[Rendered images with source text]
-------
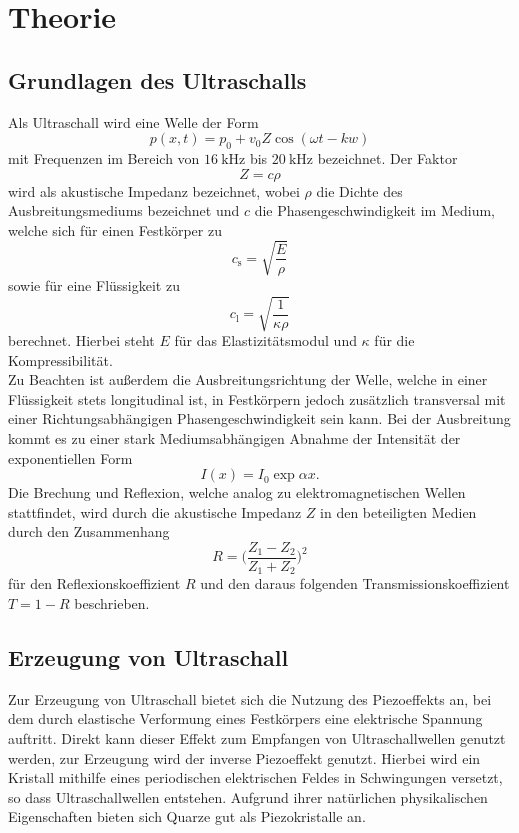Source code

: \section{Theorie}
\label{sec:Theorie}

\subsection{Grundlagen des Ultraschalls}

Als Ultraschall wird eine Welle der Form
\begin{equation}
  p(x,t) = p_0 + v_0 Z \cos{(\omega t - k w)}
\end{equation}
mit Frequenzen im Bereich von $\SI{16}{\kilo\hertz}$ bis $\SI{20}{\kilo\hertz}$ bezeichnet.
Der Faktor
\begin{equation}
  Z = c \rho
\end{equation}
wird als akustische Impedanz bezeichnet, wobei $\rho$ die Dichte des Ausbreitungsmediums bezeichnet und $c$ die Phasengeschwindigkeit im Medium, welche sich für einen Festkörper zu
\begin{equation}
  c_\text{s} = \sqrt{\frac{E}{\rho}}
\end{equation}
sowie für eine Flüssigkeit zu
\begin{equation}
  c_\text{l} = \sqrt{\frac{1}{\kappa \rho}}
\end{equation}
berechnet.
Hierbei steht $E$ für das Elastizitätsmodul und $\kappa$ für die Kompressibilität.\\
Zu Beachten ist außerdem die Ausbreitungsrichtung der Welle, welche in einer Flüssigkeit stets longitudinal ist, in Festkörpern jedoch zusätzlich transversal mit einer Richtungsabhängigen Phasengeschwindigkeit sein kann.
Bei der Ausbreitung kommt es zu einer stark Mediumsabhängigen Abnahme der Intensität der exponentiellen Form
\begin{equation}
  I(x) = I_0 \exp{\alpha x}.
\end{equation}
Die Brechung und Reflexion, welche analog zu elektromagnetischen Wellen stattfindet, wird durch die akustische Impedanz $Z$ in den beteiligten Medien durch den Zusammenhang
\begin{equation}
  R = \bigl( \frac{Z_1 - Z_2}{Z_1 + Z_2} \bigr)^2
\end{equation}
für den Reflexionskoeffizient $R$ und den daraus folgenden Transmissionskoeffizient $T = 1-R$ beschrieben.

\subsection{Erzeugung von Ultraschall}
Zur Erzeugung von Ultraschall bietet sich die Nutzung des Piezoeffekts an, bei dem durch elastische Verformung eines Festkörpers eine elektrische Spannung auftritt.
Direkt kann dieser Effekt zum Empfangen von Ultraschallwellen genutzt werden, zur Erzeugung wird der inverse Piezoeffekt genutzt.
Hierbei wird ein Kristall mithilfe eines periodischen elektrischen Feldes in Schwingungen versetzt, so dass Ultraschallwellen entstehen.
Aufgrund ihrer natürlichen physikalischen Eigenschaften bieten sich Quarze gut als Piezokristalle an.

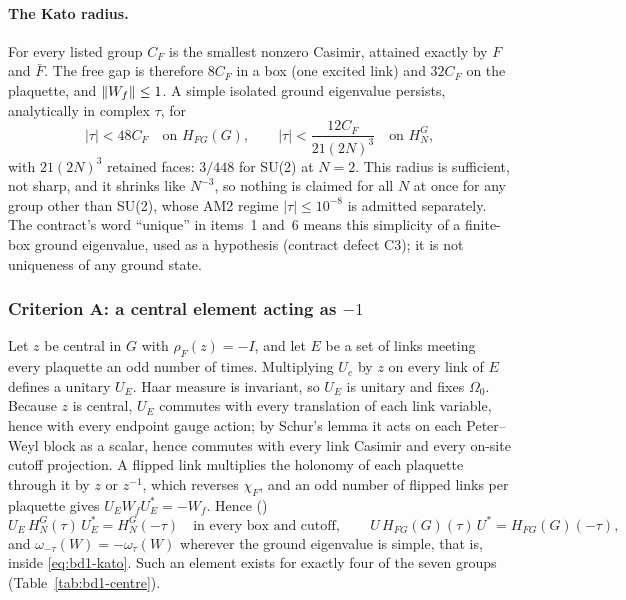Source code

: \paragraph{The Kato radius.} For every listed group $C_F$ is the smallest
nonzero Casimir, attained exactly by $F$ and $\bar F$. The free gap is
therefore $8C_F$ in a box (one excited link) and $32C_F$ on the plaquette,
and $\norm{W_f}\le1$. A simple isolated ground eigenvalue persists,
analytically in complex $\tau$, for
\begin{equation}
 |\tau|<48C_F\quad\text{on }H_{FG}(G),\qquad
 |\tau|<\frac{12C_F}{21(2N)^3}\quad\text{on }H^G_N,
 \label{eq:bd1-kato}
\end{equation}
with $21(2N)^3$ retained faces: $3/448$ for SU(2) at $N=2$. This radius is
sufficient, not sharp, and it shrinks like $N^{-3}$, so nothing is claimed
for all $N$ at once for any group other than SU(2), whose AM2 regime
$|\tau|\le10^{-8}$ is admitted separately. The contract's word ``unique'' in
items~1 and~6 means this simplicity of a finite-box ground eigenvalue, used as
a hypothesis (contract defect C3); it is not uniqueness of any ground state.

\subsubsection{\texorpdfstring{Criterion A: a central element acting as $-1$}{Criterion A: a central element acting as -1}}
\label{sec:bd1-flip}
Let $z$ be central in $G$ with $\rho_F(z)=-I$, and let $E$ be a set of links
meeting every plaquette an odd number of times. Multiplying $U_e$ by $z$ on
every link of $E$ defines a unitary $U_E$. Haar measure is invariant, so
$U_E$ is unitary and fixes $\Omega_0$. Because $z$ is central, $U_E$ commutes
with every translation of each link variable, hence with every endpoint gauge
action; by Schur's lemma it acts on each Peter--Weyl block as a scalar, hence
commutes with every link Casimir and every on-site cutoff projection. A
flipped link multiplies the holonomy of each plaquette through it by $z$ or
$z^{-1}$, which reverses $\chi_F$, and an odd number of flipped links per
plaquette gives $U_EW_fU_E^*=-W_f$. Hence ()
\begin{equation}
 U_E\,H^G_N(\tau)\,U_E^*=H^G_N(-\tau)\quad\text{in every box and cutoff},\qquad
 U\,H_{FG}(G)(\tau)\,U^*=H_{FG}(G)(-\tau),
 \label{eq:bd1-flip}
\end{equation}
and $\omega_{-\tau}(W)=-\omega_\tau(W)$ wherever the ground eigenvalue is
simple, that is, inside \eqref{eq:bd1-kato}. Such an element exists for
exactly four of the seven groups (Table~\ref{tab:bd1-centre}).

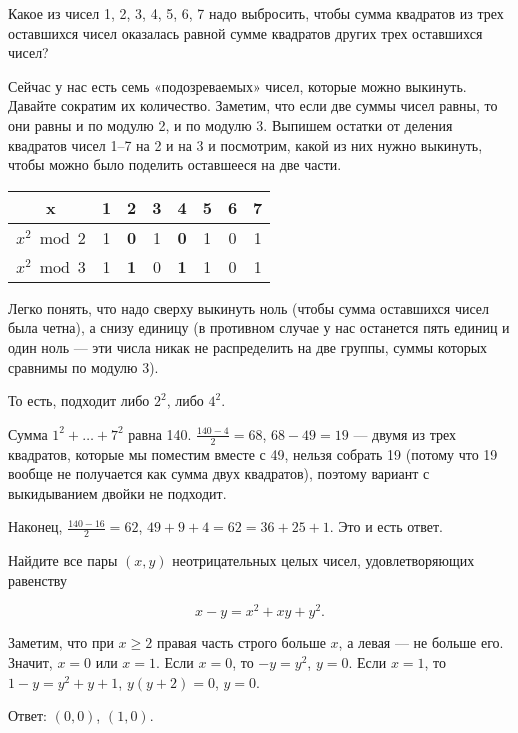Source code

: 
\begin{itemize}

\itA Какое из чисел 1, 2, 3, 4, 5, 6, 7 надо выбросить, чтобы сумма квадратов из трех оставшихся чисел оказалась равной сумме квадратов других трех оставшихся чисел?

\itr Сейчас у нас есть семь «подозреваемых» чисел, которые можно выкинуть. Давайте сократим их количество. Заметим, что если две суммы чисел равны, то они равны и по модулю 2, и по модулю 3. Выпишем остатки от деления квадратов чисел 1–7 на 2 и на 3 и посмотрим, какой из них нужно выкинуть, чтобы можно было поделить оставшееся на две части.

\begin{center} \begin{tabular}{|c|c|c|c|c|c|c|c|}
	\hline
	x & 1 & \bfseries 2 & 3 & \bfseries 4 & 5 & 6 & 7 \\ \hline
	$x^2 \bmod 2$ & 1 & \bfseries 0 & 1 & \bfseries 0 & 1 & 0 & 1\\ \hline
	$x^2 \bmod 3$ & 1 & \bfseries 1 & 0 & \bfseries 1 & 1 & 0 & 1\\ \hline
\end{tabular} \end{center}

Легко понять, что надо сверху выкинуть ноль (чтобы сумма оставшихся чисел была четна), а снизу единицу (в противном случае у нас останется пять единиц и один ноль — эти числа никак не распределить на две группы, суммы которых сравнимы по модулю 3).

То есть, подходит либо $2^2$, либо $4^2$.

Сумма $1^2 + \ldots + 7^2$ равна 140. $\tfrac{140-4}{2}=68$, $68-49=19$ — двумя из трех квадратов, которые мы поместим вместе с 49, нельзя собрать 19 (потому что 19 вообще не получается как сумма двух квадратов), поэтому вариант с выкидыванием двойки не подходит.

Наконец, $\tfrac{140-16}{2} = 62$, $49+9+4=62=36+25+1$. Это и есть ответ.

\itC Найдите все пары $(x, y)$ неотрицательных целых чисел, удовлетворяющих равенству

$$x-y=x^2+xy+y^2.$$

\itr Заметим, что при $x \ge 2$ правая часть строго больше $x$, а левая — не больше его. Значит, $x=0$ или $x=1$. Если $x=0$, то $-y = y^2$, $y=0$. Если $x=1$, то $1-y=y^2+y+1$, $y(y+2)=0$, $y=0$.

Ответ: $(0,0)$, $(1,0)$.
\end{itemize}

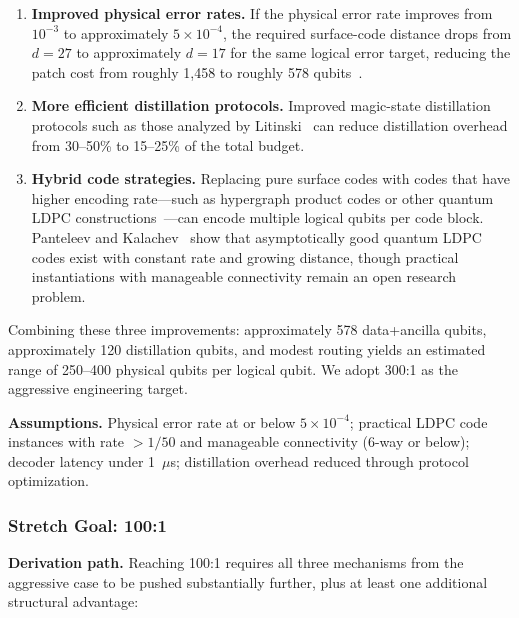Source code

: \documentclass[conference]{IEEEtran}
\begin{document}
\begin{enumerate}
\item \textbf{Improved physical error rates.} If the physical error rate improves from $10^{-3}$ to approximately $5 \times 10^{-4}$, the required surface-code distance drops from $d = 27$ to approximately $d = 17$ for the same logical error target, reducing the patch cost from roughly 1,458 to roughly 578 qubits~\cite{fowler2012}.

\item \textbf{More efficient distillation protocols.} Improved magic-state distillation protocols such as those analyzed by Litinski~\cite{litinski2019} can reduce distillation overhead from 30--50\% to 15--25\% of the total budget.

\item \textbf{Hybrid code strategies.} Replacing pure surface codes with codes that have higher encoding rate---such as hypergraph product codes or other quantum LDPC constructions~\cite{panteleev2022}---can encode multiple logical qubits per code block. Panteleev and Kalachev~\cite{panteleev2022} show that asymptotically good quantum LDPC codes exist with constant rate and growing distance, though practical instantiations with manageable connectivity remain an open research problem.
\end{enumerate}

Combining these three improvements: approximately 578 data+ancilla qubits, approximately 120 distillation qubits, and modest routing yields an estimated range of 250--400 physical qubits per logical qubit. We adopt 300:1 as the aggressive engineering target.

\textbf{Assumptions.} Physical error rate at or below $5 \times 10^{-4}$; practical LDPC code instances with rate $> 1/50$ and manageable connectivity (6-way or below); decoder latency under 1~$\mu$s; distillation overhead reduced through protocol optimization.

\subsubsection{Stretch Goal: 100:1}

\textbf{Derivation path.} Reaching 100:1 requires all three mechanisms from the aggressive case to be pushed substantially further, plus at least one additional structural advantage:
\end{document}
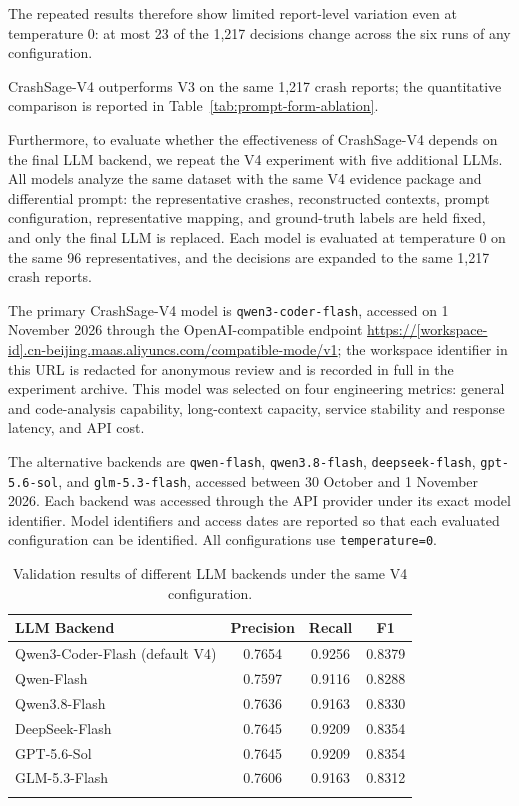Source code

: \documentclass[pdflatex,sn-basic]{sn-jnl}%
\renewcommand{\arraystretch}{1.16}%
\theoremstyle{thmstyleone}%
\theoremstyle{thmstyletwo}%
\theoremstyle{thmstylethree}%
\begin{document}
{\color{blue}
The repeated results therefore show limited report-level variation even at temperature 0: at most 23 of the 1,217 decisions change across the six runs of any configuration.
}


{\color{blue}
CrashSage-V4 outperforms V3 on the same 1,217 crash reports; the quantitative comparison is reported in Table~\ref{tab:prompt-form-ablation}.
}

Furthermore, to evaluate {\color{blue}whether the effectiveness of CrashSage-V4 depends on the final LLM backend}, we {\color{blue}repeat the V4 experiment with five additional LLMs}. All models analyze the same dataset with the same V4 evidence package and differential prompt: {\color{blue}the representative crashes, reconstructed contexts, prompt configuration, representative mapping, and ground-truth labels are held fixed, and only the final LLM is replaced. Each model is evaluated at temperature 0 on the same 96 representatives, and the decisions are expanded to the same 1,217 crash reports.}

{\color{blue}
The primary CrashSage-V4 model is \texttt{qwen3-coder-flash}, accessed on 1 November 2026 through the OpenAI-compatible endpoint \url{https://[workspace-id].cn-beijing.maas.aliyuncs.com/compatible-mode/v1}; the workspace identifier in this URL is redacted for anonymous review and is recorded in full in the experiment archive. This model was selected on four engineering metrics: general and code-analysis capability, long-context capacity, service stability and response latency, and API cost.

The alternative backends are \texttt{qwen-flash}, \texttt{qwen3.8-flash}, \texttt{deepseek-flash}, \texttt{gpt-5.6-sol}, and \texttt{glm-5.3-flash}, accessed between 30 October and 1 November 2026. Each backend was accessed through the API provider under its exact model identifier. Model identifiers and access dates are reported so that each evaluated configuration can be identified. All configurations use \texttt{temperature=0}.
}

\begin{table}[!htbp]
\caption{{\color{blue}Validation results of different LLM backends under the same V4 configuration.}}
\label{tab:llm-model-ablation}
\centering
\color{blue}
\scriptsize
\setlength{\tabcolsep}{3.2pt}
\renewcommand{\arraystretch}{1.12}
\begin{tabular*}{\linewidth}{@{\extracolsep{\fill}}lccc}
\toprule
LLM Backend & Precision & Recall & F1 \\
\midrule
Qwen3-Coder-Flash (default V4) & 0.7654 & 0.9256 & 0.8379 \\
Qwen-Flash & 0.7597 & 0.9116 & 0.8288 \\
Qwen3.8-Flash & 0.7636 & 0.9163 & 0.8330 \\
DeepSeek-Flash & 0.7645 & 0.9209 & 0.8354 \\
GPT-5.6-Sol & 0.7645 & 0.9209 & 0.8354 \\
GLM-5.3-Flash & 0.7606 & 0.9163 & 0.8312 \\
\botrule
\end{tabular*}
\end{table}
\end{document}
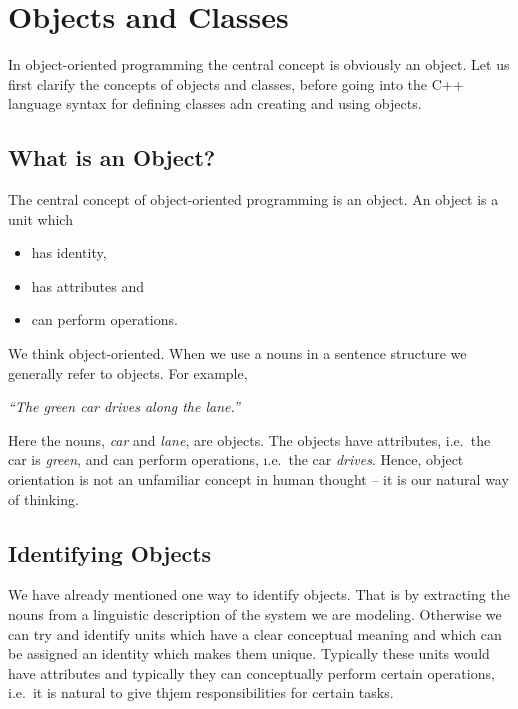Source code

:\section{Objects and Classes}

In object-oriented programming the central concept is obviously an object.
Let us first clarify the concepts of objects and classes, before going 
into the C++ language syntax for defining classes adn creating and using
objects.


\subsection{What is an Object?}

The central concept of object-oriented programming is an object. An object is
a unit which
\begin{itemize}
  \item has identity,
  \item has attributes and
  \item can perform operations.
\end{itemize}  

We think object-oriented. When we use a nouns in a sentence structure we
generally refer to objects. For example,

\centerline{\em ``The green car drives along the lane.''}

Here the nouns, {\em car} and {\em lane}, are objects. The objects have attributes, 
i.e.\ the car is {\em green}, and can perform operations, \i.e.\ the car {\em drives}.
Hence, object orientation is not an unfamiliar concept in human thought -- it is our
natural way of thinking.


\subsection{Identifying Objects}

We have already mentioned one way to identify objects. That is by extracting the nouns 
from a linguistic description of the system we are modeling. Otherwise we can try
and identify units which have a clear conceptual meaning and which can be assigned
an identity which makes them unique. Typically these units would have attributes
and typically they can conceptually perform certain operations, i.e.\ it is natural
to give thjem responsibilities for certain tasks.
-------
» Task to complete
Please give back, exactly as it stands above, the stretch from the line with "for all $N$" through the line with "action; by Schur's", and no line outside it.

» Output of the task
for all $N$ at once for any group other than SU(2), whose AM2 regime
$|\tau|\le10^{-8}$ is admitted separately. The contract's word ``unique'' in
items~1 and~6 means this simplicity of a finite-box ground eigenvalue, used as
a hypothesis (contract defect C3); it is not uniqueness of any ground state.

\subsubsection{\texorpdfstring{Criterion A: a central element acting as $-1$}{Criterion A: a central element acting as -1}}
\label{sec:bd1-flip}
Let $z$ be central in $G$ with $\rho_F(z)=-I$, and let $E$ be a set of links
meeting every plaquette an odd number of times. Multiplying $U_e$ by $z$ on
every link of $E$ defines a unitary $U_E$. Haar measure is invariant, so
$U_E$ is unitary and fixes $\Omega_0$. Because $z$ is central, $U_E$ commutes
with every translation of each link variable, hence with every endpoint gauge
action; by Schur's lemma it acts on each Peter--Weyl block as a scalar, hence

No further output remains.